According to Page, the single best thing someone looking for love can do is free and fun: Have a dating buddy or learning partner.

“Find someone who really loves you and has your best interests at heart, and meet with them by phone or in person once a week, and support each other in using these real skills of intimacy and taking this approach,” Page recommends.

“My book is sort of a coursework for doing this: It’s divided up into 12 areas. For each lesson, many do it once a week, for each section there’s a workbook you can do with your partner.”
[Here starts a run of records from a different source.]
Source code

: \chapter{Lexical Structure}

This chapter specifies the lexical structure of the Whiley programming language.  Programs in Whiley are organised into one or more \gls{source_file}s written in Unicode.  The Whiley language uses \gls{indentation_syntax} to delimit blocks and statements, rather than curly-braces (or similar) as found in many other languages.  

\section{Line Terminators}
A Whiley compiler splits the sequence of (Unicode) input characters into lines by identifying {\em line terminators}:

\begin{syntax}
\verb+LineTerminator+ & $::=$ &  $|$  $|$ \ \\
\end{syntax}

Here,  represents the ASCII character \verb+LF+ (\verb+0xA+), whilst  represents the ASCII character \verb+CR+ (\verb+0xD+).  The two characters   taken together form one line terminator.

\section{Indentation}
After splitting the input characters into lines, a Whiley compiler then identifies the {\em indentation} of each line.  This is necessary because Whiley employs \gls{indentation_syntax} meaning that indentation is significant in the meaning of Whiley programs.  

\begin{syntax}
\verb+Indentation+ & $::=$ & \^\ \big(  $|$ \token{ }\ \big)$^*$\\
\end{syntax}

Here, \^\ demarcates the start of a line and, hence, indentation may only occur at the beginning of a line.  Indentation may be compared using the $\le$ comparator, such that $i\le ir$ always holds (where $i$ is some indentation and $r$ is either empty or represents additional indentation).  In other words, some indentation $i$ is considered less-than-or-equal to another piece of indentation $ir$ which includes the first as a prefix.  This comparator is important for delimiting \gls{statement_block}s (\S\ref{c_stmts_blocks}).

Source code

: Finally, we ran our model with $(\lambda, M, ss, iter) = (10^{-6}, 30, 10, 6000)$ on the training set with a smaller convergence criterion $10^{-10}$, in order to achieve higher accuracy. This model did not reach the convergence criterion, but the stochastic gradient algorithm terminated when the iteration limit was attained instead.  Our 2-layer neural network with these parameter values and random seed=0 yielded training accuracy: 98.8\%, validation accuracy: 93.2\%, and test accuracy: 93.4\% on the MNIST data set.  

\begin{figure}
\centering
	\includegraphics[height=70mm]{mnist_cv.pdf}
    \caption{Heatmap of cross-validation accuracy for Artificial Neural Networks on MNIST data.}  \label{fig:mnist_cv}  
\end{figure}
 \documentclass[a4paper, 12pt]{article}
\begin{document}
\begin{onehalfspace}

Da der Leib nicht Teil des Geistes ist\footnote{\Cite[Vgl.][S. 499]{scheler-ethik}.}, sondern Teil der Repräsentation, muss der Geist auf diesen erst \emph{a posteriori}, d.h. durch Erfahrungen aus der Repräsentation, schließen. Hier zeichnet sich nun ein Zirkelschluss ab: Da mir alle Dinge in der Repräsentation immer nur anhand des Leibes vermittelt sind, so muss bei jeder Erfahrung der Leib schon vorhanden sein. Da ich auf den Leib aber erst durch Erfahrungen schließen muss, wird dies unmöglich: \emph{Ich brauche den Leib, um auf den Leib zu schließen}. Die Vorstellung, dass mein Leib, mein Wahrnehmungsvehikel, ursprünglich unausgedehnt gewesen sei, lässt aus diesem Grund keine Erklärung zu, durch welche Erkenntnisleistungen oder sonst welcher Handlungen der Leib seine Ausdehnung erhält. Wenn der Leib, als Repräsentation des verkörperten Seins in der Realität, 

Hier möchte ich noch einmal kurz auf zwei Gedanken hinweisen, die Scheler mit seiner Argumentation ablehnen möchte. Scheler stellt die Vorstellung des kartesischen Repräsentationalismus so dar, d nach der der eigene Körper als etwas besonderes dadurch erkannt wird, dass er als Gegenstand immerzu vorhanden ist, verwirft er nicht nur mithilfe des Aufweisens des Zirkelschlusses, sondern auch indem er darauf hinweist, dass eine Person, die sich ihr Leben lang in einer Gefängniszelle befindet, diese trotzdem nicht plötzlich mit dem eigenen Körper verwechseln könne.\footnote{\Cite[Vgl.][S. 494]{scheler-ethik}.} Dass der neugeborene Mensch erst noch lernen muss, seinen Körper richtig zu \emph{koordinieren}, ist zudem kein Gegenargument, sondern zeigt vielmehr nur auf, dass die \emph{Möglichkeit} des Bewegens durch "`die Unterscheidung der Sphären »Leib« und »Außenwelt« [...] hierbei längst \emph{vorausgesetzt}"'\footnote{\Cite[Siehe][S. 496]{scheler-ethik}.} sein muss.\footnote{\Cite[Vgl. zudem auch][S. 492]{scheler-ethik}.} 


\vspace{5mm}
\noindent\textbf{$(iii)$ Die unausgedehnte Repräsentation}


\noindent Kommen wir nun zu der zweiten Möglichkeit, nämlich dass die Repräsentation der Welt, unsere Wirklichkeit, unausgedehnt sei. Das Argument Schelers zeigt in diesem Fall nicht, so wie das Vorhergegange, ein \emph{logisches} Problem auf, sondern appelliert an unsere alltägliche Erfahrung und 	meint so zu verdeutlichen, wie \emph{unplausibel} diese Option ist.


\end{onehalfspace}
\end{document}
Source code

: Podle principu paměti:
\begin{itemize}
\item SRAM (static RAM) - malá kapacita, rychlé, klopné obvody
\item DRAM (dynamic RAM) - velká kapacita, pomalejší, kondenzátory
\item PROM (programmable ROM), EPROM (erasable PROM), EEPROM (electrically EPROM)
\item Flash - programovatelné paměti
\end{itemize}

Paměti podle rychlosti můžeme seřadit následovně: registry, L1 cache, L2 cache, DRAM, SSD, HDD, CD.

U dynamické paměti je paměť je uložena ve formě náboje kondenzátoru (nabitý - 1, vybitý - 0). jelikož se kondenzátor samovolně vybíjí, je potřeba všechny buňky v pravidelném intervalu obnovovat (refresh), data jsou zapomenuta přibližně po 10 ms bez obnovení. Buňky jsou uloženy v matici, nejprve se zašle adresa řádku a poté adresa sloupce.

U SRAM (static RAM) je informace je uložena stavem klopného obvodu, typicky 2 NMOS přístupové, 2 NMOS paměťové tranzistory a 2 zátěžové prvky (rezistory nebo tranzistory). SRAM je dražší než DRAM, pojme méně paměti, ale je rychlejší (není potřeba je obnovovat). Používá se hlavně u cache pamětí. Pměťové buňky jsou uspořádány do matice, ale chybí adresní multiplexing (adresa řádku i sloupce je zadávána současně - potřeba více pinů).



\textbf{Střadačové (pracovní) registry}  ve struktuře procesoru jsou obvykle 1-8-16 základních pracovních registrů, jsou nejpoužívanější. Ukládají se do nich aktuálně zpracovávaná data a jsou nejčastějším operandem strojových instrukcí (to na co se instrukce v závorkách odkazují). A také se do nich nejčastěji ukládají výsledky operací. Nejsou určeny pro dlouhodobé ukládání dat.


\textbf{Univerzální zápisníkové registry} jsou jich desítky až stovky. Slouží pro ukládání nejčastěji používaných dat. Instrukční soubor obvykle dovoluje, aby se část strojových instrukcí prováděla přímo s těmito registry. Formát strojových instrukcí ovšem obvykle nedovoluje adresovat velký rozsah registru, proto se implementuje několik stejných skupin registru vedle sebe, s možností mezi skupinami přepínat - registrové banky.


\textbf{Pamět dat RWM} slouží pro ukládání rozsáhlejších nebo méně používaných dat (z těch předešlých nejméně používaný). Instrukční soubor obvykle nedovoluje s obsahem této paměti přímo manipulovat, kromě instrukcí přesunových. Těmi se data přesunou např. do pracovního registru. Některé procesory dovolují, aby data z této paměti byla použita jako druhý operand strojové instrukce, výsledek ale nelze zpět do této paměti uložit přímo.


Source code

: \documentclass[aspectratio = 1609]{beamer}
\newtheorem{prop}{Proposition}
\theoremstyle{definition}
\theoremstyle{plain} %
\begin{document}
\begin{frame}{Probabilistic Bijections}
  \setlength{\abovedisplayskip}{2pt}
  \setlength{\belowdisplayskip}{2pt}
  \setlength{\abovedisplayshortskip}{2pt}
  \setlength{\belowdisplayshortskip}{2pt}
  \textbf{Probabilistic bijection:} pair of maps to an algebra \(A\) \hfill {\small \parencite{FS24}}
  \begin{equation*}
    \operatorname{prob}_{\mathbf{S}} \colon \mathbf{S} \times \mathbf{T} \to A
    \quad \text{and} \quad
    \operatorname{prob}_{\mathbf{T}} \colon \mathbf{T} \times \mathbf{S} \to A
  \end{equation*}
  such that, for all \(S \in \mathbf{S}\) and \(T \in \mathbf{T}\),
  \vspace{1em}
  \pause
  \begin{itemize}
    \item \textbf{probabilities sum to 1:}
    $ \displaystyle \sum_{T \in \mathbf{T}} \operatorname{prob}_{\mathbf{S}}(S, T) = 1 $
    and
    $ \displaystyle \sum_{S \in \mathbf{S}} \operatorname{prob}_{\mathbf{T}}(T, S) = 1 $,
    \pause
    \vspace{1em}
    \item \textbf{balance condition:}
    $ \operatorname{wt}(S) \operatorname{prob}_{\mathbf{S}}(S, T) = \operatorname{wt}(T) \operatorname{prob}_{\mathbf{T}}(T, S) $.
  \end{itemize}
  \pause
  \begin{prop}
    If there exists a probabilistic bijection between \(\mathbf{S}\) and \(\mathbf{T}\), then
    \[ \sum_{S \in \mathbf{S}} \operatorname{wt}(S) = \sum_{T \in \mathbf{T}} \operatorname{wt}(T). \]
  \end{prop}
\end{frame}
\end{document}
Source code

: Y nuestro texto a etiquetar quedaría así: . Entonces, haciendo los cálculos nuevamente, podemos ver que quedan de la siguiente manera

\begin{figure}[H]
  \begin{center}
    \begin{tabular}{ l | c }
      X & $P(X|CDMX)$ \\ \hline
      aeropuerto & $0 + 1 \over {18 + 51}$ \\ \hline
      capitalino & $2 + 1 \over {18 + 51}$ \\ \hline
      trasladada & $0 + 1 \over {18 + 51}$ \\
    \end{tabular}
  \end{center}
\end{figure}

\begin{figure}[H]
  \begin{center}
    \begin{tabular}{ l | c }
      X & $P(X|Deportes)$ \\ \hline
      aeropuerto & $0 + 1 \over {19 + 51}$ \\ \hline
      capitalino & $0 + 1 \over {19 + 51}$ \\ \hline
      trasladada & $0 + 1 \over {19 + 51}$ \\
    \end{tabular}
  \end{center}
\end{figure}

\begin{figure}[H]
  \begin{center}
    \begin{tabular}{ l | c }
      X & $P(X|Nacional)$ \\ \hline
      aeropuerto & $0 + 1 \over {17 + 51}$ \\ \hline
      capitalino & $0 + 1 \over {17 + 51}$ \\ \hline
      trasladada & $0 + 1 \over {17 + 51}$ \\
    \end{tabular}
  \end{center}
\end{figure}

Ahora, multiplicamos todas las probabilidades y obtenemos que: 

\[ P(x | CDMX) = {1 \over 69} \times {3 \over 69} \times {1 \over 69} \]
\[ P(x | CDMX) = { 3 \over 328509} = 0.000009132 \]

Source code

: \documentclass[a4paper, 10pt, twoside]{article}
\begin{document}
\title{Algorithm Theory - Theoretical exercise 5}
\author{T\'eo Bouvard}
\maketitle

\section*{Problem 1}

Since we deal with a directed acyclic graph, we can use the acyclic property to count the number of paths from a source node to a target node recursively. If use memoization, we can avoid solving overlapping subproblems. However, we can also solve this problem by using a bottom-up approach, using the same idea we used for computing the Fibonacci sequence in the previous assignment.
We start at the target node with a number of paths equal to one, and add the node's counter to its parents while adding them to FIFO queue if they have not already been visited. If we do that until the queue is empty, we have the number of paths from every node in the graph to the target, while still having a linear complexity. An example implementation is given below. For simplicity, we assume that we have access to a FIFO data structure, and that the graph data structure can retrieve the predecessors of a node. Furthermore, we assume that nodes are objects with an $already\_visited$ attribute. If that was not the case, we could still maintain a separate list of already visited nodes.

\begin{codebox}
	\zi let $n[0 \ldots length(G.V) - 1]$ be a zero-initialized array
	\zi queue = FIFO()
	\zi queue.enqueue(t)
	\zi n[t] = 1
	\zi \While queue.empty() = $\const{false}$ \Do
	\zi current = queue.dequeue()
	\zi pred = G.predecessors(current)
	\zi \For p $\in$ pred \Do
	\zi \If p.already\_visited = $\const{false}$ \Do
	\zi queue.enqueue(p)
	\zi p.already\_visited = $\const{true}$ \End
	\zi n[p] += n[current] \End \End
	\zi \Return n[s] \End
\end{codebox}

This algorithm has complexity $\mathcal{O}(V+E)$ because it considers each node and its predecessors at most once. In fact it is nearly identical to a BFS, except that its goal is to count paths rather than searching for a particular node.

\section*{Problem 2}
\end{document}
Starting the dating game over from scratch? Page offers these tips:

  1. Stop beating yourself up. Take all that advice about game-playing, immediate attraction, being young — toss them away. They’re not going to get you anywhere.
  2. Show yourself who you really are. Those qualities you thought you needed to suppress — those qualities are usually pure magic for finding the person who is right for you.
  3. Watch. You will see really quickly the people who love what they see, and save time and energy by being yourself from the beginning.
  4. Use the tools you know, but get to know the person. Make the decision to follow attractions of inspiration and follow them.
  5. Being single doesn’t mean you are not successful at intimacy.
  6. Start by celebrating all you have in your life already. Family members, pets, missions you have.
  7. Make Valentine’s Day about celebrating the love you have.
  8. The best place to find love: Your contact list. Take those people who really love you and know you, tell them you’re serious about finding someone wonderful— see who they think of. Say to them, go to your Facebook, look at all of the names, and make a list of anyone who they think is a possibility.
  9. Look in places where you can find people who share your passions. Let people know that you are interested. “The search for love is not the search for a needle in a haystack, and it’s not a race against time,” Page said. “If you look for these qualities that are young and successful and confident and gorgeous— those are not the skills of love. It’s an intimacy journey. Every step you take moves you closer to finding the love you really want.”
  10. Don’t rush into bed. “Sexual intimacy without corresponding emotional intimacy is like Miracle Gro, you’re either going to become needy or want to flee,” Page said.  “There are all of these neural or emotional connections and you like them, and you have to wait— there’s a magic that happens. There’s a buildup of erotic and emotional energy that happens, it’s like magic. There’s a reason the courting ritual exists.”